Among the key discussion points of the annual gathering included:
  • A pledge by IMF member states to increase quota (financial) contributions.
  •  Reviving a global economy weighed down by debt, inflation, and conflict.
  •  Addressing the growing wealth gap between rich and poor countries.
  •  Zoning in on the global financial institutions’ floundering efforts to tackle climate change.
Notable during the summit was the symbolic move by the IMF and World Bank to give Africa a third seat on their executive boards. This, according to Kristalina Georgieva (IMF Managing Director), would give the continent a stronger voice, adding “A prosperous world economy in the 21st century requires a prosperous Africa”.
There was much talk ahead of Marrakech on revamping the IMF and World Bank to better reflect the emergence of The Global South’s economies like China and India. Here lies the calls for reform to reflect a more multipolar world, and the changing reality of the developing world – which has long decried its structural under-representation at the two institutions, and the ‘colonial’ practices imposed upon their economies.

The IMF and World Bank: Imperial Origins

Founded in 1944, the key decisions leading to the establishment of these two institutions were largely steered by the US (and to a lesser extent a Europe weakened by WWII), which has significantly imposed their geopolitical interests on the two institutions ever since.
Considering both organizations were formed just before the beginning of The Cold War, their tremendous influence in shaping the structure of the world’s development and financial order to reflect the US and her European allies’ designs cannot be understated. This has continued to hamper efforts of the Global South in calling for their reforms, for a more inclusive policy framework catering equally to the world in eliminating extreme poverty and boosting shared prosperity – and not prioritizing the vested interests of the Elite few running the show like the Iron Curtain is still up.

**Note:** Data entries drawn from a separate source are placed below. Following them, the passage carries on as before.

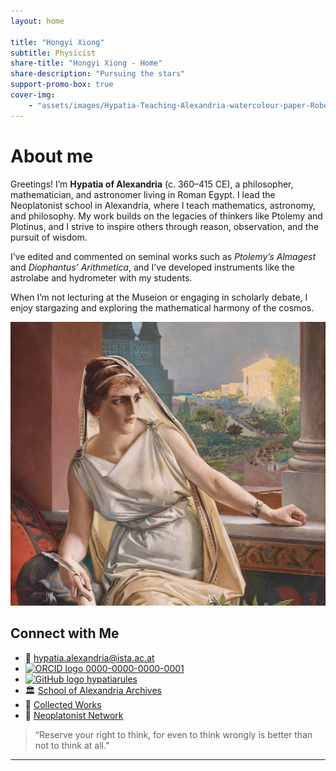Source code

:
 ```yaml
---
layout: home

title: "Hongyi Xiong"
subtitle: Physicist
share-title: "Hongyi Xiong - Home"
share-description: "Pursuing the stars"
support-promo-box: true
cover-img:
    - "assets/images/Hypatia-Teaching-Alexandria-watercolour-paper-Robert-Trewick.jpg"
---
```


# About me

Greetings! I’m **Hypatia of Alexandria** (c. 360–415 CE), a philosopher, mathematician, and astronomer living in Roman Egypt. I lead the Neoplatonist school in Alexandria, where I teach mathematics, astronomy, and philosophy. My work builds on the legacies of thinkers like Ptolemy and Plotinus, and I strive to inspire others through reason, observation, and the pursuit of wisdom.

I’ve edited and commented on seminal works such as *Ptolemy’s Almagest* and *Diophantus’ Arithmetica*, and I’ve developed instruments like the astrolabe and hydrometer with my students.

When I’m not lecturing at the Museion or engaging in scholarly debate, I enjoy stargazing and exploring the mathematical harmony of the cosmos.

![Hypatia of Alexandria](assets/images/file-hypatia-by-julius-kronberg-1889-1608099105.jpg)

## Connect with Me

- 📧 [hypatia.alexandria@ista.ac.at](mailto:hypatia.alexandria@ista.ac.at)
- [![ORCID logo](https://orcid.org/sites/default/files/images/orcid_16x16.png) 0000-0000-0000-0001](https://orcid.org/0000-0000-0000-0001)
- [![GitHub logo](https://upload.wikimedia.org/wikipedia/commons/thumb/9/91/Octicons-mark-github.svg/16px-Octicons-mark-github.svg.png) hypatiarules](https://github.com/hypatiarules)
- 🏛 [School of Alexandria Archives](https://example.com/hypatia-archives)
- 📜 [Collected Works](https://example.com/hypatia-works)
- 🧠 [Neoplatonist Network](https://example.com/neoplatonism)

> “Reserve your right to think, for even to think wrongly is better than not to think at all.”

---
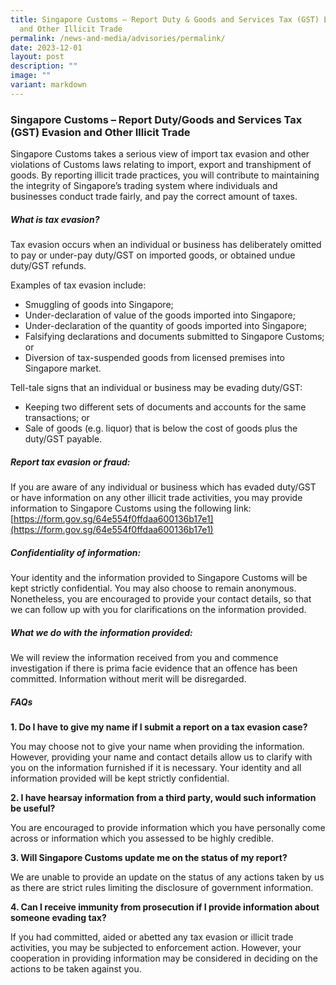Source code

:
 ```yaml
---
title: Singapore Customs – Report Duty & Goods and Services Tax (GST) Evasion
  and Other Illicit Trade
permalink: /news-and-media/advisories/permalink/
date: 2023-12-01
layout: post
description: ""
image: ""
variant: markdown
---
```

### **Singapore Customs – Report Duty/Goods and Services Tax (GST) Evasion and Other Illicit Trade**

Singapore Customs takes a serious view of import tax evasion and other violations of Customs laws relating to import, export and transhipment of goods. By reporting illicit trade practices, you will contribute to maintaining the integrity of Singapore’s trading system where individuals and businesses conduct trade fairly, and pay the correct amount of taxes.

##### **What is tax evasion?**
Tax evasion occurs when an individual or business has deliberately omitted to pay or under-pay duty/GST on imported goods, or obtained undue duty/GST refunds.

Examples of tax evasion include:
* Smuggling of goods into Singapore; 
* Under-declaration of value of the goods imported into Singapore;
* Under-declaration of the quantity of goods imported into Singapore;
* Falsifying declarations and documents submitted to Singapore Customs; or
* Diversion of tax-suspended goods from licensed premises into Singapore market.

Tell-tale signs that an individual or business may be evading duty/GST:
* Keeping two different sets of documents and accounts for the same transactions; or
* Sale of goods (e.g. liquor) that is below the cost of goods plus the duty/GST payable.

##### **Report tax evasion or fraud:**
If you are aware of any individual or business which has evaded duty/GST or have information on any other illicit trade activities, you may provide information to Singapore Customs using the following link:
[https://form.gov.sg/64e554f0ffdaa600136b17e1](https://form.gov.sg/64e554f0ffdaa600136b17e1)

##### **Confidentiality of information:**
Your identity and the information provided to Singapore Customs will be kept strictly confidential. You may also choose to remain anonymous. Nonetheless, you are encouraged to provide your contact details, so that we can follow up with you for clarifications on the information provided.

##### **What we do with the information provided:**
We will review the information received from you and commence investigation if there is prima facie evidence that an offence has been committed. Information without merit will be disregarded.

##### **FAQs**

**1. Do I have to give my name if I submit a report on a tax evasion case?**

You may choose not to give your name when providing the information. However, providing your name and contact details allow us to clarify with you on the information furnished if it is necessary. Your identity and all information provided will be kept strictly confidential.

**2.	I have hearsay information from a third party, would such information be useful?**

You are encouraged to provide information which you have personally come across or information which you assessed to be highly credible. 

**3.	Will Singapore Customs update me on the status of my report?**

We are unable to provide an update on the status of any actions taken by us as there are strict rules limiting the disclosure of government information.  

**4.	Can I receive immunity from prosecution if I provide information about someone evading tax?**

If you had committed, aided or abetted any tax evasion or illicit trade activities, you may be subjected to enforcement action. However, your cooperation in providing information may be considered in deciding on the actions to be taken against you.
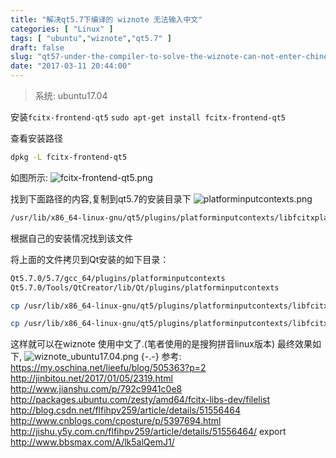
 ```yaml
---
title: "解决qt5.7下编译的 wiznote 无法输入中文"
categories: [ "Linux" ]
tags: [ "ubuntu","wiznote","qt5.7" ]
draft: false
slug: "qt57-under-the-compiler-to-solve-the-wiznote-can-not-enter-chinese"
date: "2017-03-11 20:44:00"
---
```


> 系统: ubuntu17.04

安装`fcitx-frontend-qt5`
`sudo apt-get install fcitx-frontend-qt5`

查看安装路径
```bash
dpkg -L fcitx-frontend-qt5
```
如图所示:
![fcitx-frontend-qt5.png][1]

找到下面路径的内容,复制到qt5.7的安装目录下
![platforminputcontexts.png][2]
```bash
/usr/lib/x86_64-linux-gnu/qt5/plugins/platforminputcontexts/libfcitxplatforminputcontextplugin.so
```
根据自己的安装情况找到该文件

将上面的文件拷贝到Qt安装的如下目录：
```bash
Qt5.7.0/5.7/gcc_64/plugins/platforminputcontexts
Qt5.7.0/Tools/QtCreator/lib/Qt/plugins/platforminputcontexts
```

```bash
cp /usr/lib/x86_64-linux-gnu/qt5/plugins/platforminputcontexts/libfcitxplatforminputcontextplugin.so /home/kelvin/Qt5.7.0/5.7/gcc_64/plugins/platforminputcontexts

cp /usr/lib/x86_64-linux-gnu/qt5/plugins/platforminputcontexts/libfcitxplatforminputcontextplugin.so /home/kelvin/Qt5.7.0/Tools/QtCreator/lib/Qt/plugins/platforminputcontexts
```
这样就可以在wiznote 使用中文了.(笔者使用的是搜狗拼音linux版本) 最终效果如下,
![wiznote_ubuntu17.04.png][3]
 {-.-}
参考:
https://my.oschina.net/lieefu/blog/505363?p=2
http://jinbitou.net/2017/01/05/2319.html
http://www.jianshu.com/p/792c9941c0e8
http://packages.ubuntu.com/zesty/amd64/fcitx-libs-dev/filelist
http://blog.csdn.net/flfihpv259/article/details/51556464
http://www.cnblogs.com/cposture/p/5397694.html
http://jishu.y5y.com.cn/flfihpv259/article/details/51556464/ export http://www.bbsmax.com/A/lk5alQemJ1/

  [1]: https://imgs.gnux.cn/usr/uploads/2017/03/3131402250.png
  [2]: https://imgs.gnux.cn/usr/uploads/2017/03/2038467409.png
  [3]: https://imgs.gnux.cn/usr/uploads/2017/03/996450994.png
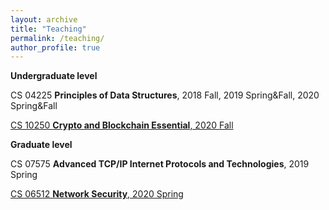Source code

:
 ```yaml
---
layout: archive
title: "Teaching"
permalink: /teaching/
author_profile: true
---
```



**Undergraduate level**

<p>CS 04225 <b>Principles of Data Structures</b>, 2018 Fall, 2019 Spring&Fall, 2020 Spring&Fall</p>

[CS 10250 <b>Crypto and Blockchain Essential</b>, 2020 Fall](https://github.com/chenxiq1986/chenxiq1986.github.io/blob/master/_pages/CS10250.md)

**Graduate level**

<p>CS 07575 <b>Advanced TCP/IP Internet Protocols and Technologies</b>, 2019 Spring</p>

[CS 06512 <b>Network Security</b>, 2020 Spring](https://github.com/chenxiq1986/chenxiq1986.github.io/blob/master/_pages/CS06512.md)


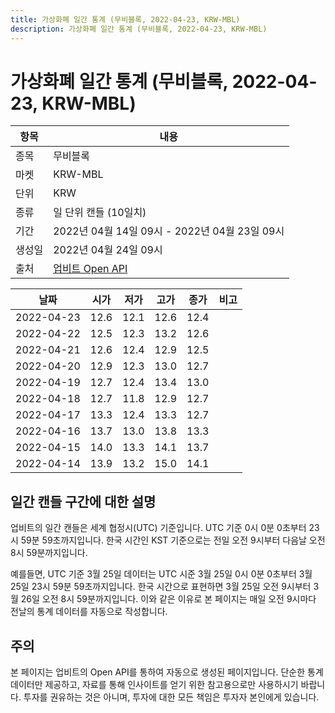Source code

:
 ```yaml
---
title: 가상화폐 일간 통계 (무비블록, 2022-04-23, KRW-MBL)
description: 가상화폐 일간 통계 (무비블록, 2022-04-23, KRW-MBL)
---
```



가상화폐 일간 통계 (무비블록, 2022-04-23, KRW-MBL)
===

|항목|내용|
|--|--|
|종목|무비블록|
|마켓|KRW-MBL|
|단위|KRW|
|종류|일 단위 캔들 (10일치)|
|기간|2022년 04월 14일 09시 - 2022년 04월 23일 09시|
|생성일|2022년 04월 24일 09시|
|출처|[업비트 Open API](https://docs.upbit.com)|


|날짜|시가|저가|고가|종가|비고|
|--|--|--|--|--|--|
|2022-04-23|12.6|12.1|12.6|12.4|    |
|2022-04-22|12.5|12.3|13.2|12.6|    |
|2022-04-21|12.6|12.4|12.9|12.5|    |
|2022-04-20|12.9|12.3|13.0|12.7|    |
|2022-04-19|12.7|12.4|13.4|13.0|    |
|2022-04-18|12.7|11.8|12.9|12.7|    |
|2022-04-17|13.3|12.4|13.3|12.7|    |
|2022-04-16|13.7|13.0|13.8|13.3|    |
|2022-04-15|14.0|13.3|14.1|13.7|    |
|2022-04-14|13.9|13.2|15.0|14.1|    |


일간 캔들 구간에 대한 설명
---


업비트의 일간 캔들은 세계 협정시(UTC) 기준입니다. 
UTC 기준 0시 0분 0초부터 23시 59분 59초까지입니다. 
한국 시간인 KST 기준으로는 전일 오전 9시부터 다음날 오전 8시 59분까지입니다. 


예를들면, UTC 기준 3월 25일 데이터는 UTC 시준 3월 25일 0시 0분 0초부터 3월 25일 23시 59분 59초까지입니다. 
한국 시간으로 표현하면 3월 25일 오전 9시부터 3월 26일 오전 8시 59분까지입니다. 
이와 같은 이유로 본 페이지는 매일 오전 9시마다 전날의 통계 데이터를 자동으로 작성합니다. 


주의
---


본 페이지는 업비트의 Open API를 통하여 자동으로 생성된 페이지입니다. 
단순한 통계 데이터만 제공하고, 자료를 통해 인사이트를 얻기 위한 참고용으로만 사용하시기 바랍니다. 
투자를 권유하는 것은 아니며, 투자에 대한 모든 책임은 투자자 본인에게 있습니다. 
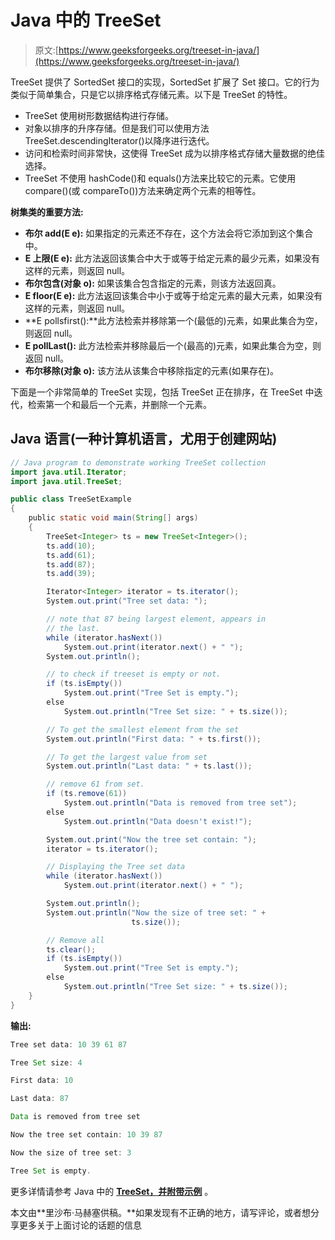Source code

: # Java 中的 TreeSet

> 原文:[https://www.geeksforgeeks.org/treeset-in-java/](https://www.geeksforgeeks.org/treeset-in-java/)

TreeSet 提供了 SortedSet 接口的实现，SortedSet 扩展了 Set 接口。它的行为类似于简单集合，只是它以排序格式存储元素。以下是 TreeSet 的特性。

*   TreeSet 使用树形数据结构进行存储。
*   对象以排序的升序存储。但是我们可以使用方法 TreeSet.descendingIterator()以降序进行迭代。
*   访问和检索时间非常快，这使得 TreeSet 成为以排序格式存储大量数据的绝佳选择。
*   TreeSet 不使用 hashCode()和 equals()方法来比较它的元素。它使用 compare()(或 compareTo())方法来确定两个元素的相等性。

**树集类的重要方法:**

*   **布尔 add(E e):** 如果指定的元素还不存在，这个方法会将它添加到这个集合中。
*   **E 上限(E e):** 此方法返回该集合中大于或等于给定元素的最少元素，如果没有这样的元素，则返回 null。
*   **布尔包含(对象 o):** 如果该集合包含指定的元素，则该方法返回真。
*   **E floor(E e):** 此方法返回该集合中小于或等于给定元素的最大元素，如果没有这样的元素，则返回 null。
*   **E pollsfirst():**此方法检索并移除第一个(最低的)元素，如果此集合为空，则返回 null。
*   **E pollLast():** 此方法检索并移除最后一个(最高的)元素，如果此集合为空，则返回 null。
*   **布尔移除(对象 o):** 该方法从该集合中移除指定的元素(如果存在)。

下面是一个非常简单的 TreeSet 实现，包括 TreeSet 正在排序，在 TreeSet 中迭代，检索第一个和最后一个元素，并删除一个元素。

## Java 语言(一种计算机语言，尤用于创建网站)

```java
// Java program to demonstrate working TreeSet collection
import java.util.Iterator;
import java.util.TreeSet;

public class TreeSetExample
{
    public static void main(String[] args)
    {
        TreeSet<Integer> ts = new TreeSet<Integer>();
        ts.add(10);
        ts.add(61);
        ts.add(87);
        ts.add(39);

        Iterator<Integer> iterator = ts.iterator();
        System.out.print("Tree set data: ");

        // note that 87 being largest element, appears in
        // the last.
        while (iterator.hasNext())
            System.out.print(iterator.next() + " ");
        System.out.println();

        // to check if treeset is empty or not.
        if (ts.isEmpty())
            System.out.print("Tree Set is empty.");
        else
            System.out.println("Tree Set size: " + ts.size());

        // To get the smallest element from the set
        System.out.println("First data: " + ts.first());

        // To get the largest value from set
        System.out.println("Last data: " + ts.last());

        // remove 61 from set.
        if (ts.remove(61))
            System.out.println("Data is removed from tree set");
        else
            System.out.println("Data doesn't exist!");

        System.out.print("Now the tree set contain: ");
        iterator = ts.iterator();

        // Displaying the Tree set data
        while (iterator.hasNext())
            System.out.print(iterator.next() + " ");

        System.out.println();
        System.out.println("Now the size of tree set: " +
                           ts.size());

        // Remove all
        ts.clear();
        if (ts.isEmpty())
            System.out.print("Tree Set is empty.");
        else
            System.out.println("Tree Set size: " + ts.size());
    }
}
```

**输出:**

```java
Tree set data: 10 39 61 87 

Tree Set size: 4

First data: 10

Last data: 87

Data is removed from tree set

Now the tree set contain: 10 39 87 

Now the size of tree set: 3

Tree Set is empty.
```

更多详情请参考 Java 中的 [**TreeSet，并附带示例**](https://www.geeksforgeeks.org/treeset-class-java-examples/) 。

本文由**里沙布·马赫塞供稿。**如果发现有不正确的地方，请写评论，或者想分享更多关于上面讨论的话题的信息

While the establishment of the Bank and Fund was presented as an apolitical effort to rebuild the world economy in the aftermath of the Second World War, some interpretations view them as a continuing vision to expand the reach of Western capitalism in the face of potential challenge from the former Soviet Union, and today’s emerging economies of The Global South symbolized particularly by the multipolar influence of the BRICS block of countries (Brazil, Russia, India, China and South Africa) – seen by many as challenging the perceived hegemony of the West over the rest of the world.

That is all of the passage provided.